Still, I was pretty impressed to see this fast food restaurant surrounded by tall native grasses, mainly two varieties of Switchgrass (Panicum virgatum). The taller one, I’d guess, is ‘Northwind’.


If memory serves, these plants were installed last year, so they are not yet fully grown in. Wood chip mulch covers the area between plants.


If you use the drive through, you’ll see more grasses, landscape roses, and what looks like ‘Purple Dome’ New England Asters (Symphyotrichum novae-angliae).

Grasses along the west side of the lot.
Grasses along the west side of the lot.

I guess we can take this as a sign that the New Perennials style championed by Oudolf and others has penetrated pretty far into mainstream consciousness. Certainly, I’m noticing this kind of landscaping more frequently. Some might argue it is becoming so commonplace as to be boring.

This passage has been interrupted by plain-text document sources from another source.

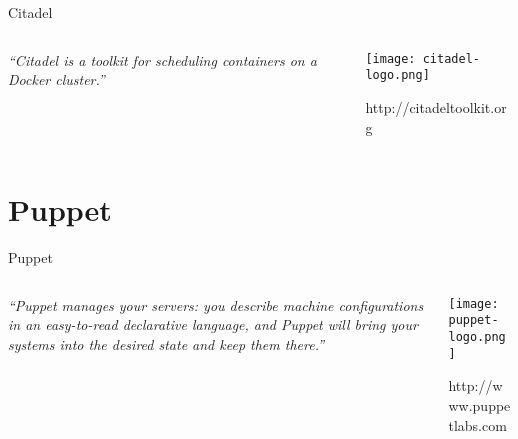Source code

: \documentclass[presentation]{beamer}
\begin{document}
{
\begin{frame}[label=sec-5-2]{Citadel}

\begin{columns}
\begin{column}{0.6\textwidth}

\textit{``Citadel is a toolkit for scheduling containers on a Docker cluster.''}
\end{column}

\begin{column}{0.4\textwidth}
\texttt{[image: citadel-logo.png]}

\small{http://citadeltoolkit.org}
\end{column}
\end{columns}
\end{frame}} %

\section{Puppet}
\label{sec-6}

{
\begin{frame}[label=sec-6-1]{Puppet}

\begin{columns}
\begin{column}{0.6\textwidth}

\textit{``Puppet manages your servers: you describe machine configurations in an easy-to-read declarative language, and Puppet will bring your systems into the desired state and keep them there.''}
\end{column}

\begin{column}{0.4\textwidth}
\texttt{[image: puppet-logo.png]}

\small{http://www.puppetlabs.com}
\end{column}
\end{columns}
\end{frame}} %
\end{document}
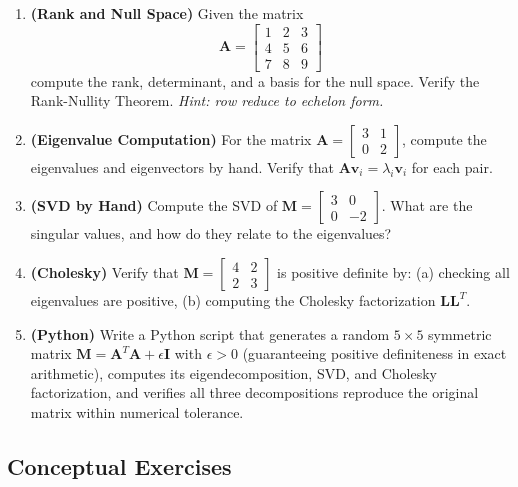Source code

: \begin{enumerate}
    \item \textbf{(Rank and Null Space)} Given the matrix
    \begin{equation*}
        \mathbf{A} = \begin{bmatrix} 1 & 2 & 3 \\ 4 & 5 & 6 \\ 7 & 8 & 9 \end{bmatrix}
    \end{equation*}
    compute the rank, determinant, and a basis for the null space. Verify the Rank-Nullity Theorem. \emph{Hint: row reduce to echelon form.}

    \item \textbf{(Eigenvalue Computation)} For the matrix $\mathbf{A} = \begin{bmatrix} 3 & 1 \\ 0 & 2 \end{bmatrix}$, compute the eigenvalues and eigenvectors by hand. Verify that $\mathbf{A}\mathbf{v}_i = \lambda_i \mathbf{v}_i$ for each pair.

    \item \textbf{(SVD by Hand)} Compute the SVD of $\mathbf{M} = \begin{bmatrix} 3 & 0 \\ 0 & -2 \end{bmatrix}$. What are the singular values, and how do they relate to the eigenvalues?

    \item \textbf{(Cholesky)} Verify that $\mathbf{M} = \begin{bmatrix} 4 & 2 \\ 2 & 3 \end{bmatrix}$ is positive definite by: (a) checking all eigenvalues are positive, (b) computing the Cholesky factorization $\mathbf{L}\mathbf{L}^T$.

    \item \textbf{(Python)} Write a Python script that generates a random $5 \times 5$ symmetric matrix $\mathbf{M} = \mathbf{A}^T\mathbf{A} + \epsilon \mathbf{I}$ with $\epsilon>0$ (guaranteeing positive definiteness in exact arithmetic), computes its eigendecomposition, SVD, and Cholesky factorization, and verifies all three decompositions reproduce the original matrix within numerical tolerance.
\end{enumerate}

\subsection*{Conceptual Exercises}


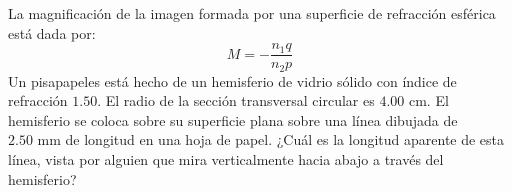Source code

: \item La magnificación de la imagen formada por una superficie de refracción esférica está dada por:
$$ M = -\frac{n_1 q}{n_2 p} $$
Un pisapapeles está hecho de un hemisferio de vidrio sólido con índice de refracción $1.50$. El radio de la sección transversal circular es $4.00\text{ cm}$. El hemisferio se coloca sobre su superficie plana sobre una línea dibujada de $2.50\text{ mm}$ de longitud en una hoja de papel. ¿Cuál es la longitud aparente de esta línea, vista por alguien que mira verticalmente hacia abajo a través del hemisferio?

More grasses on the south side of the property.
More grasses on the south side of the property.

Not in my opinion, however. Just because something becomes common does not make it less appealing. (This is why I like Marigolds.) Moreover, this style is something that keeps evolving. I think it will continue to have new things to offer for the foreseeable future.

But if Burger King is landscaping with Switchgrass, if Switchgrass becomes a standard sort of landscaping, replacing strips of lawn and some kind of low evergreen hedges – I’m happy with that.

I’m linking this post to Wednesday Vignette, a meme hosted by Anna at Flutter and Hum. Follow the lead for more garden vignettes.

61 Comments on “Piet Oudolf Goes to Burger King”

  1. Definitely some very conscious effort was made there – I don’t think I’ve ever seen a fast food restaurant with such attractive landscaping. Our neighbourhood MacDonald’s has large concrete planters that they plant masses of petunias, marigolds, and geraniums in every year, but most fast food places here don’t bother with any sort of plantings. It’s all pavement. Sad….

  2. I noticed there was some very good municipal planting in various places when I was in the States in July. Grand Junction was incredible with mostly native planting and drought Tolerant plants, I was impressed; beats this part of Italy where the concept of using the correct plants for the situation is unheard of.

  3. Native plants are gorgeous and good for the environment. I designed an all native plant garden, consisting of mostly Prairie Drop Seed, Switch Grass,Purple Coneflower, Showy Black-eyed Susan, Blazing Star, Shrubby Potentilla, and Gro-low Sumac for my son’s gas station 10 years ago. Glad it’s catching on.

  4. To borrow from Sheryl at Flowery Prose: “I’ve never seen such attractive plantings at a fast food restaurant.” Me, neither! Perhaps your Burger King will provide an example for other Burger Kings.

  5. Jason, in what seems like a prior lifetime, I ran a number of Burger Kings as general manager and district manager. The store manager typically had a lot of leeway as to what they planted around the store. I typically went for brights– reds and yellows. Lots of times it came down to budget . I had one restaurant where I had planted 1000 red Apeldoorn tulips. Plantings usually have to be low maintenance, non-allergenic, no thorns, low-growing (for security reasons), etc. There is wiggle room for restaurants with managers who might also be gardeners…

    • I find it hard to imagine you as a fast food executive, Rachelle. I think from a cost standpoint this planting should make a lot of sense. It’s pretty low maintenance and long lived. Incidentally, could you drop a word in the right ear about bringing back those chicken parmesan sandwiches? I kind of liked those.

  6. I’d love it if grasses became ubiquitous in landscape design. Done well, like this example, they are a welcome change from the sad, whacked shrubbery we often see around drive-through fast food restaurants. I’ve started to see them used in commercial designs around Portland. It’s a heartening development!

  7. Interesting…. I hope this idea will catch on here too, instead of rows of marigolds and busy lizzies in parks and verges! I have just started reading a book about a German gardener who emigrated to the US in the fities I think, and started to change American gardens by using native grasses. Have you heard of Wolfgang Oehme? I’ll review the book some time this winter.

  8. I think native grasses have caught on…I saw some grasses, backed by bottlebrush bushes in a shopping centre car park. recently……I don’t know if they have always been there, or I’m just noticing so much more since I started reading blogs!

  9. Ha, I had to read this post when the title showed up on my sidebar:) I notice the plantings around various businesses, too, and it makes me happy to see some subtle changes from the ubiquitous Knockout roses and Stella daylilies.

  10. I love the title of this post. One of our local Burger Kings recently relandscaped with a fetching combination of purple pansies and about 70 one gallon gold mob cypress, all planted about 2′ apart in a long strip no more than 2′ wide. They must have no idea how big those cypress grow.